Reverse Engineering The ARM ALU

[Dave] wanted to learn more about the ARM architecture, so he started with an image of the ARMV1 die. If you’ve had some experience looking at CPU die, you can make some pretty good guesses at what parts of the chip have certain functions. [Dave], however, went further. He reverse engineered the entire ALU–about 2,200 transistors worth.

arm600From the image, he worked out the transistor structures and how they map to gates. Since the ARM is a 32-bit processor, there are 32 separate slices of the ALU, each with about 70 transistors (see below). There are slight differences between certain slices to support zero and carry propagation. A PLA generates control signals that route data through the ALU to perform the desired operation.

[Dave] was inspired by the visual6502 project as well as [Ken Shirriff’s] 8085 reverse engineering, both of which we’ve covered in the past.
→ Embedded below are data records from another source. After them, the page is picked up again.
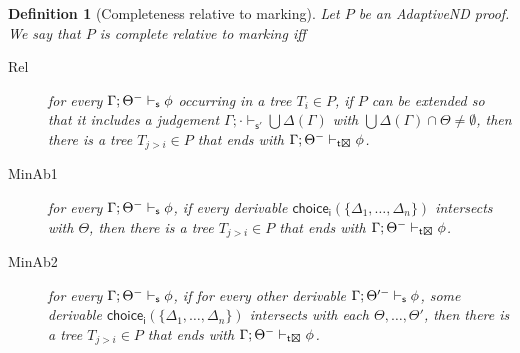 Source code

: \documentclass[]{article}
\newtheorem{definition}{Definition}
\begin{document}
\begin{definition}[Completeness relative to marking]
Let $P$ be an {\sf AdaptiveND} proof. We say that $P$ is complete relative to marking
iff
\begin{description}
    \item[Rel] for every $\Gamma; \Theta^{-}\vdash_{{\sf s}} \phi$ occurring in a tree $T_{i}\in P$, if $P$ can be extended so that it includes a judgement $\Gamma;\cdot \vdash_{\mathsf{s'}} \bigcup\Delta(\Gamma)$ with $\bigcup \Delta(\Gamma) \cap \Theta \neq \emptyset$, then there is a tree $T_{j>i}\in P$ that ends with $\Gamma; \Theta^{-}\vdash_{{\sf t\XBox}} \phi$.
    \item[MinAb1] for every $\Gamma; \Theta^{-}\vdash_{{\sf s}} \phi$, if every derivable $\mathsf{choice_i}(\{\Delta_1, \ldots, \Delta_n\})$ intersects with $\Theta$, then there is a tree $T_{j>i}\in P$ that ends with  $\Gamma; \Theta^{-}\vdash_{{\sf t\XBox}} \phi$.
    \item[MinAb2] for every $\Gamma; \Theta^{-}\vdash_{{\sf s}} \phi$, if for every other derivable $\Gamma; \Theta'^{-}\vdash_{{\sf s}} \phi$, some derivable
     $\mathsf{choice_i}(\{\Delta_1, \ldots, \Delta_n\})$ intersects with each $\Theta, \dots, \Theta'$, then there is a tree $T_{j>i}\in P$ that ends with $\Gamma; \Theta^{-}\vdash_{{\sf t\XBox}} \phi$.

\end{description}



\end{definition}

\end{document}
If the FET transistor logic isn’t to your liking, you could always try Minecraft.


21 thoughts on “Reverse Engineering The ARM ALU

  1. Interesting write-up. Silicon chips are a work of art. Reverse engineering on the silicon level likewise.

    Acorn doesn’t produce any chips themselves. They sell the IP. Its up to the fabricators to turn the IP in to real chips. Some of the IP are available in VHDL or “blackbox”. I’ve used ARM-cores before in an FPGA. I’m wondering if it would possibly be easier to rip the files generated for the FPGA than reverse engineering the silicon. The output will change with the optimisation settings… So it will not be exactly the same.

    Other than that writing a behavioural model in VHDL would give the same functionality.

          1. Thanks. I had looked at that before, but looking again, I see there’s a useful chapter on v1/v2 differences, called “Overview of the 26 bit architectures” that explains the differences.

    1. I have the “Dab Hand Guide to ARM assembler” by dabs press. It just covers the simpler 26-bit addressed ARM.

      The earlier ARM cpu’s had no thumb mode, only one spare set of registers for FIQ interrupts; only byte and long word addressing (no half-word access); condition codes were combined with PC , the top 6 bits so that a return would always restore them.

      1. You say that, but barrel-shift for free on every instruction was a new (and very useful) thing.

        To wring real speed out the ARM1, you also needed linear code (no cache), so barrel-shift and conditionalisation on every instruction was a major help.